A Polícia Militar do Paraná (PMPR) abriu um novo certame com 16 vagas para cadetes. Além de provas objetivas, os interessados serão submetidos a um teste psicológico onde será avaliada, dentre outras coisas, a "masculinidade" do candidato. O item, presente no anexo II do documento, exige um resultado igual ou acima de "regular" para capacidade de "não emocionar-se facilmente, tampouco demonstrar interesse em histórias românticas e de amor". É exigido ainda que o candidato demonstre a competência de "não se impressionar com cenas violentas e que possa suportar vulgaridades".
Outros itens do teste psicológico também chamam atenção, como "amabilidade" e "afago". Neste último, o candidato deve ter resultado menor ou igual a "médio" para necessidade de buscar apoio e proteção, e sobre o quanto deseja ser "amado, orientado, perdoado e consolado". Além disso, será avaliada a necessidade de ser protegido de sentimentos de abandono, ansiedade, insegurança e desespero, que também deve ser igual ou inferior a "médio". Serão medidas também características de instabilidade emocional, passividade, liberalismo, busca por novidades, interações sociais, afiliação, empatia, dominância e outras.

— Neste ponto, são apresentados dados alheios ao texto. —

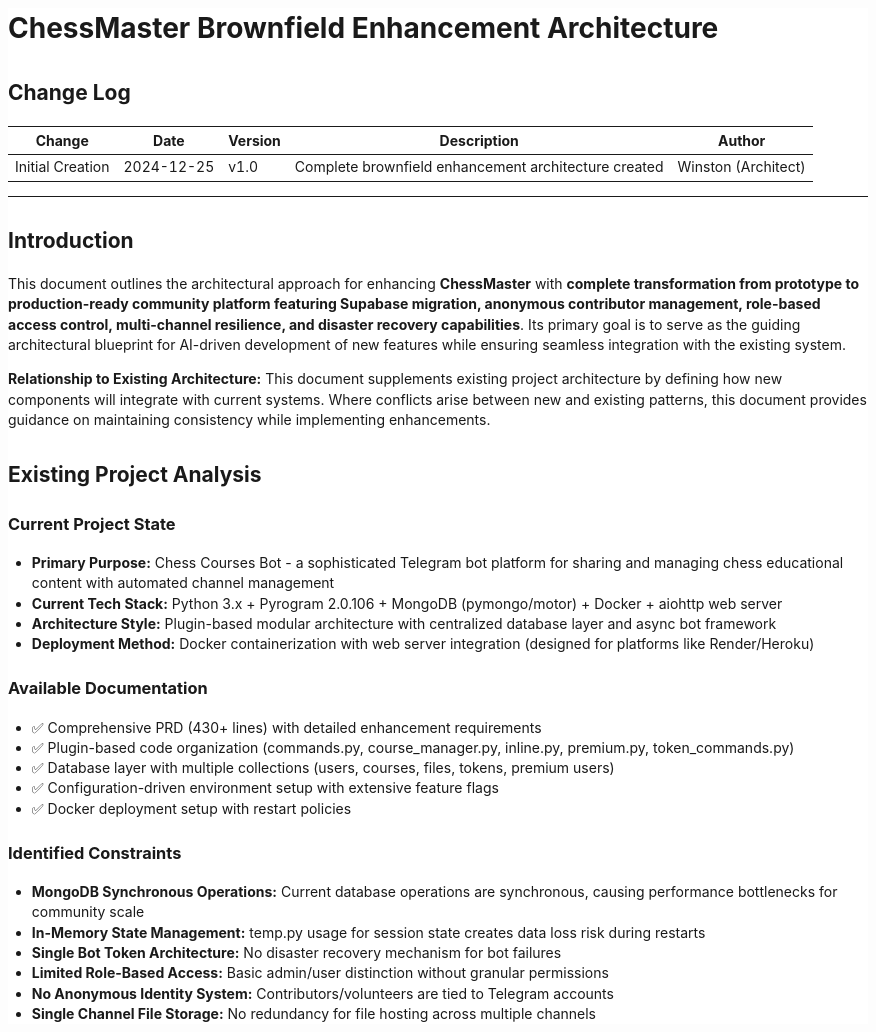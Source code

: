 # ChessMaster Brownfield Enhancement Architecture

## Change Log

| Change | Date | Version | Description | Author |
|--------|------|---------|-------------|---------|
| Initial Creation | 2024-12-25 | v1.0 | Complete brownfield enhancement architecture created | Winston (Architect) |

---

## Introduction

This document outlines the architectural approach for enhancing **ChessMaster** with **complete transformation from prototype to production-ready community platform featuring Supabase migration, anonymous contributor management, role-based access control, multi-channel resilience, and disaster recovery capabilities**. Its primary goal is to serve as the guiding architectural blueprint for AI-driven development of new features while ensuring seamless integration with the existing system.

**Relationship to Existing Architecture:**
This document supplements existing project architecture by defining how new components will integrate with current systems. Where conflicts arise between new and existing patterns, this document provides guidance on maintaining consistency while implementing enhancements.

## Existing Project Analysis

### Current Project State
- **Primary Purpose:** Chess Courses Bot - a sophisticated Telegram bot platform for sharing and managing chess educational content with automated channel management
- **Current Tech Stack:** Python 3.x + Pyrogram 2.0.106 + MongoDB (pymongo/motor) + Docker + aiohttp web server
- **Architecture Style:** Plugin-based modular architecture with centralized database layer and async bot framework
- **Deployment Method:** Docker containerization with web server integration (designed for platforms like Render/Heroku)

### Available Documentation
- ✅ Comprehensive PRD (430+ lines) with detailed enhancement requirements
- ✅ Plugin-based code organization (commands.py, course_manager.py, inline.py, premium.py, token_commands.py)
- ✅ Database layer with multiple collections (users, courses, files, tokens, premium users)
- ✅ Configuration-driven environment setup with extensive feature flags
- ✅ Docker deployment setup with restart policies

### Identified Constraints
- **MongoDB Synchronous Operations:** Current database operations are synchronous, causing performance bottlenecks for community scale
- **In-Memory State Management:** temp.py usage for session state creates data loss risk during restarts
- **Single Bot Token Architecture:** No disaster recovery mechanism for bot failures
- **Limited Role-Based Access:** Basic admin/user distinction without granular permissions
- **No Anonymous Identity System:** Contributors/volunteers are tied to Telegram accounts
- **Single Channel File Storage:** No redundancy for file hosting across multiple channels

Para Max Koolbe, advogado e especialista em concursos públicos, o edital apresenta subjetividades exigidas como perfil profissional que "transcendem o limite do absurdo". Ele explica que a realização de exames psicológicos é legítima, porém a adoção de critérios meramente subjetivos, que possibilitem ao avaliador um juízo arbitrário, afronta a garantia de ampla defesa.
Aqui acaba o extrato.